I have a dataframe that needs to be summarized by column B into one dataframe. I also need to summarize this dataframe by column A into another dataframe. For context's sake, column B is a subcolumn of column A in hierarchy. I also only need columns C:E, so I decided that dplyr would be the most helpful.
A | B | C | D | E | F | G
-------------------------------------
1 1A 3 4 5 3 2
1 1B 4 4 4 4 3
2 2A 2 2 2 2 2
...
My team decided that a function would be the most efficient way to write this in order to achieve cleaner code.
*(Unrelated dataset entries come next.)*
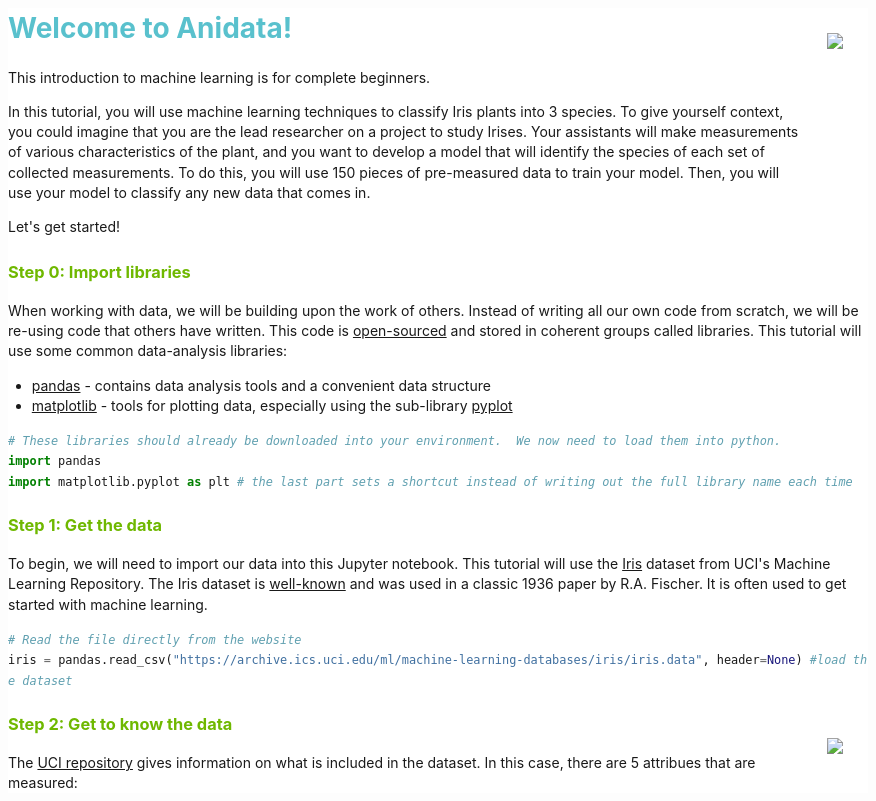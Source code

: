 
# <span style="color: #59c1cd">Welcome to Anidata!</span> <img style="float: right; height: 150px; margin: 25px" src="https://archive.ics.uci.edu/ml/assets/MLimages/Large53.jpg">
This introduction to machine learning is for complete beginners. 

In this tutorial, you will use machine learning techniques to classify Iris plants into 3 species.  To give yourself context, you could imagine that you are the lead researcher on a project to study Irises.  Your assistants will make measurements of various characteristics of the plant, and you want to develop a model that will identify the species of each set of collected measurements.  To do this, you will use 150 pieces of pre-measured data to train your model.  Then, you will use your model to classify any new data that comes in.

Let's get started!

### <span style="color: #6fb800">Step 0: Import libraries</span>
When working with data, we will be building upon the work of others.  Instead of writing all our own code from scratch, we will be re-using code that others have written.  This code is [open-sourced](https://en.wikipedia.org/wiki/Open-source_software) and stored in coherent groups called libraries. This tutorial will use some common data-analysis libraries: 
- [pandas](http://pandas.pydata.org/) - contains data analysis tools and a convenient data structure
- [matplotlib](https://matplotlib.org/index.html) - tools for plotting data, especially using the sub-library [pyplot](https://matplotlib.org/api/pyplot_api.html) 


```python
# These libraries should already be downloaded into your environment.  We now need to load them into python.
import pandas
import matplotlib.pyplot as plt # the last part sets a shortcut instead of writing out the full library name each time
```

### <span style="color: #6fb800">Step 1: Get the data</span>
To begin, we will need to import our data into this Jupyter notebook. This tutorial will use the [Iris](https://archive.ics.uci.edu/ml/datasets/iris) dataset from UCI's Machine Learning Repository.  The Iris dataset is [well-known](https://en.wikipedia.org/wiki/Iris_flower_data_set) and was used in a classic 1936 paper by R.A. Fischer. It is often used to get started with machine learning. 


```python
# Read the file directly from the website
iris = pandas.read_csv("https://archive.ics.uci.edu/ml/machine-learning-databases/iris/iris.data", header=None) #load the dataset
```

### <span style="color: #6fb800">Step 2: Get to know the data</span><img style="float: right; height: 150px; margin: 25px" src="https://upload.wikimedia.org/wikipedia/commons/7/78/Petal-sepal.jpg">
The [UCI repository](https://archive.ics.uci.edu/ml/datasets/iris) gives information on what is included in the dataset.  In this case, there are 5 attribues that are measured:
If I wanted to summarize the dataframe by column A, I know I would write the script to be something such as this:
df %>%
select(A, C, D, E) %>%
group_by(A) %>%
summarise(C = sum(C), D = sum(D), E = sum(E)
and B such as this:
df %>%
select(B, C, D, E) %>%
group_by(B) %>%
summarise(C = sum(C), D = sum(D), E = sum(E)
I am struggling to translate this into a function that works for either scenario. Here is what I have so far:
slicedata <- function(df, column_name){
df %>%
select(column_name, C, D, E) %>%
group_by(column_name) %>%
summarise(C = sum(C), D = sum(D), E = sum(E)
}
But when I pass column B as an argument in that function, this is what I get:
slicedata(df, B)
Error in .f(.x[[i]], ...) : object 'B' not found
Basically: I am trying to write a function for this dataframe that allows me to aggregate the integer columns by whichever column I pass as an argument. I do not understand why this error is showing up, however.